If a line in the records below contains "documentclass", copy that line.

★ ★ ★ ★ ★ ★ ★

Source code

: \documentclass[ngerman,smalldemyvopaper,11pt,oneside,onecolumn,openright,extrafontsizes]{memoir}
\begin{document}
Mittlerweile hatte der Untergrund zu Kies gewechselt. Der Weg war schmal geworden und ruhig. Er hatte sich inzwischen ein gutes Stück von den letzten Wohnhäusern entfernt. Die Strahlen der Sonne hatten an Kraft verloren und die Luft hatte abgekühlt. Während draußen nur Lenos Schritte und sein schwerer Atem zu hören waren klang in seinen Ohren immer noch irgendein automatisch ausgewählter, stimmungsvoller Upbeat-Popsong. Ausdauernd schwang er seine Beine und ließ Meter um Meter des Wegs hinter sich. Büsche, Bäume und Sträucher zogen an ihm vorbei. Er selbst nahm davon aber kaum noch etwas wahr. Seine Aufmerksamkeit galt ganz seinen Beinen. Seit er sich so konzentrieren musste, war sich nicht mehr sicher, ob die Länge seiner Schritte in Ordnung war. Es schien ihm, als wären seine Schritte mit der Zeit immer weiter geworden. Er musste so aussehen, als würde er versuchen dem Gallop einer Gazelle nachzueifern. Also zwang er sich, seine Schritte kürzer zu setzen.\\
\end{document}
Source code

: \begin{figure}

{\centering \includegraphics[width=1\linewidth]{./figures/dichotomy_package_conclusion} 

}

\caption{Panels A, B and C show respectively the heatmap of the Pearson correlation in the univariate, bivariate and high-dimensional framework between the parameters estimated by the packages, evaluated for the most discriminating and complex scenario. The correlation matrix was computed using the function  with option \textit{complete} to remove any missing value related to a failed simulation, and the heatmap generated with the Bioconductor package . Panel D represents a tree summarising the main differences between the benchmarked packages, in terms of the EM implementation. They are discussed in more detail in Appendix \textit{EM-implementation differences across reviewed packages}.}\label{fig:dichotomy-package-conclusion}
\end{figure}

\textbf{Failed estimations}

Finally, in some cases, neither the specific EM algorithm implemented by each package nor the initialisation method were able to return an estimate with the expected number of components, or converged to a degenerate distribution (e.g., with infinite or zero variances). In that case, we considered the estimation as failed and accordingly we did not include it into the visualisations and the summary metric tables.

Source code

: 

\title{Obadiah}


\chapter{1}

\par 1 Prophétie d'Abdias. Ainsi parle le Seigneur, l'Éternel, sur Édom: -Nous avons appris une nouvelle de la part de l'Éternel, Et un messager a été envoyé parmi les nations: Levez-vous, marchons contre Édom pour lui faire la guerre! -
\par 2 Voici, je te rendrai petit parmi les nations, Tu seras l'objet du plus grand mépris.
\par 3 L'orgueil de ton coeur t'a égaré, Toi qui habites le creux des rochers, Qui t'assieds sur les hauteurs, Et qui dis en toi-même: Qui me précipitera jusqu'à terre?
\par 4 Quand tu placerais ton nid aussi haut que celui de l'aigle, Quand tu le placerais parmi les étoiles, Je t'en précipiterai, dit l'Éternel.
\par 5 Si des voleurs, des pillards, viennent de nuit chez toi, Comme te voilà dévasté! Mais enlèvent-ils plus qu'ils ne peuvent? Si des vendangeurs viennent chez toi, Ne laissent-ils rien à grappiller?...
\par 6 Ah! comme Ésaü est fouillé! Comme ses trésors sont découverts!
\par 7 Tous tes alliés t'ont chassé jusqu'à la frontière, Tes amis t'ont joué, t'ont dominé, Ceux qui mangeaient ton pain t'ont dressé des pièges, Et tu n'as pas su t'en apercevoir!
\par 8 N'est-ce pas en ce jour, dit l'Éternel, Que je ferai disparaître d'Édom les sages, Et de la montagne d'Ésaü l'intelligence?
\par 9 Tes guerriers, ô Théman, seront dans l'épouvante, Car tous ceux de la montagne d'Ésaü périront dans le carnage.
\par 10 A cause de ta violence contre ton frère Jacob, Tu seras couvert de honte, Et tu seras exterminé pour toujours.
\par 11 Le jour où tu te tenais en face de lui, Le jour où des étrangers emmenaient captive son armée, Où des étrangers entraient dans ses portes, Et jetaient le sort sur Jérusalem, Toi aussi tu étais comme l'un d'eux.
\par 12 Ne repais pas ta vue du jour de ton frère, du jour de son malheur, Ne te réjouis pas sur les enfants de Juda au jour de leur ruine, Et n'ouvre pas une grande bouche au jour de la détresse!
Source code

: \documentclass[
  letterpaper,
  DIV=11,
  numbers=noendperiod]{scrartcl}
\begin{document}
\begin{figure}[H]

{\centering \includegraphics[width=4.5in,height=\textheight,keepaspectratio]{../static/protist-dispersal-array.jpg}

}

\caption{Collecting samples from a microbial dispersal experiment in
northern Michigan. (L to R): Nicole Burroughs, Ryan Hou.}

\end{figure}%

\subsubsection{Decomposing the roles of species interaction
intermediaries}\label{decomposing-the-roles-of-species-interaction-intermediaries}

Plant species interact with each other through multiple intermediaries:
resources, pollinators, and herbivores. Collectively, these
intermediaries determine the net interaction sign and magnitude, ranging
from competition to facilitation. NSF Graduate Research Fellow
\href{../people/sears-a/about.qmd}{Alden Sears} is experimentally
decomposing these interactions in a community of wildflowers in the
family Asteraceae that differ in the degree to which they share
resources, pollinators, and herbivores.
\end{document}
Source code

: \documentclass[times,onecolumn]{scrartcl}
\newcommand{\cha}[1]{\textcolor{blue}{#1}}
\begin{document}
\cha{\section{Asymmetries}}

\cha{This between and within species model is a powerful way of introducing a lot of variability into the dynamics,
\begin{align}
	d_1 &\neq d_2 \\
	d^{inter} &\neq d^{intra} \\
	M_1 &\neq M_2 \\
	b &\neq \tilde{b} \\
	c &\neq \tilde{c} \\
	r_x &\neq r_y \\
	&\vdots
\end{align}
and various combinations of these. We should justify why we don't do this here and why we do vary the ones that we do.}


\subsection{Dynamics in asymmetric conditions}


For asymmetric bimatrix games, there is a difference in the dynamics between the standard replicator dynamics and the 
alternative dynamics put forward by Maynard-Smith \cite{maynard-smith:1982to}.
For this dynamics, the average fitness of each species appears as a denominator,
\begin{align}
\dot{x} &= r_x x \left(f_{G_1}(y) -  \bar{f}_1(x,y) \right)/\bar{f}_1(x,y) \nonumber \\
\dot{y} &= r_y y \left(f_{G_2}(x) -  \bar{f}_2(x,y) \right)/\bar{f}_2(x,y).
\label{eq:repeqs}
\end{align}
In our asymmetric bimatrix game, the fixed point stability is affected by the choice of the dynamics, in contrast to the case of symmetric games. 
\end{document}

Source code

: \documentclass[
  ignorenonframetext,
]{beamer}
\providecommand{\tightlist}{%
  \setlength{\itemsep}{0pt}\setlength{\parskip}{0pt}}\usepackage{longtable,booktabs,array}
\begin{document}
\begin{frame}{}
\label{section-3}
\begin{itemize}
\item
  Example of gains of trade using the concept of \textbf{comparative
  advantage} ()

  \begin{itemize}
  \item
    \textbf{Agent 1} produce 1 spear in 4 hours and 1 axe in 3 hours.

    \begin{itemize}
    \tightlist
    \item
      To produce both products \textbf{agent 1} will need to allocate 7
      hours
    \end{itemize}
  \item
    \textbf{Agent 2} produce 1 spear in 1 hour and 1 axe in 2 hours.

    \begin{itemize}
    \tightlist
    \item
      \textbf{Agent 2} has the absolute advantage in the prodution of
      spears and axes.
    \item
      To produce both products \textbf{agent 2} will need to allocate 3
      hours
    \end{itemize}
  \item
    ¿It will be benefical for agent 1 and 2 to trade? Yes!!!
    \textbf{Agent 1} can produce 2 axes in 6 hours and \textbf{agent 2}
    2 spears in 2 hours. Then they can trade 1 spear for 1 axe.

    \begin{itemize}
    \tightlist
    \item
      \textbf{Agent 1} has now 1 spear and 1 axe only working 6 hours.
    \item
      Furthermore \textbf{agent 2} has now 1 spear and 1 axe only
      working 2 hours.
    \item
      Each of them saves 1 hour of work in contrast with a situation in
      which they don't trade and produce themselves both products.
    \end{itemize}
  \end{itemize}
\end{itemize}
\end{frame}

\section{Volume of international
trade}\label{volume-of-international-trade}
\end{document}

★ ★ ★ ★ ★ ★ ★

* [Answer to the problem]
: \documentclass[ngerman,smalldemyvopaper,11pt,oneside,onecolumn,openright,extrafontsizes]{memoir}
: \documentclass[
: \documentclass[times,onecolumn]{scrartcl}
: \documentclass[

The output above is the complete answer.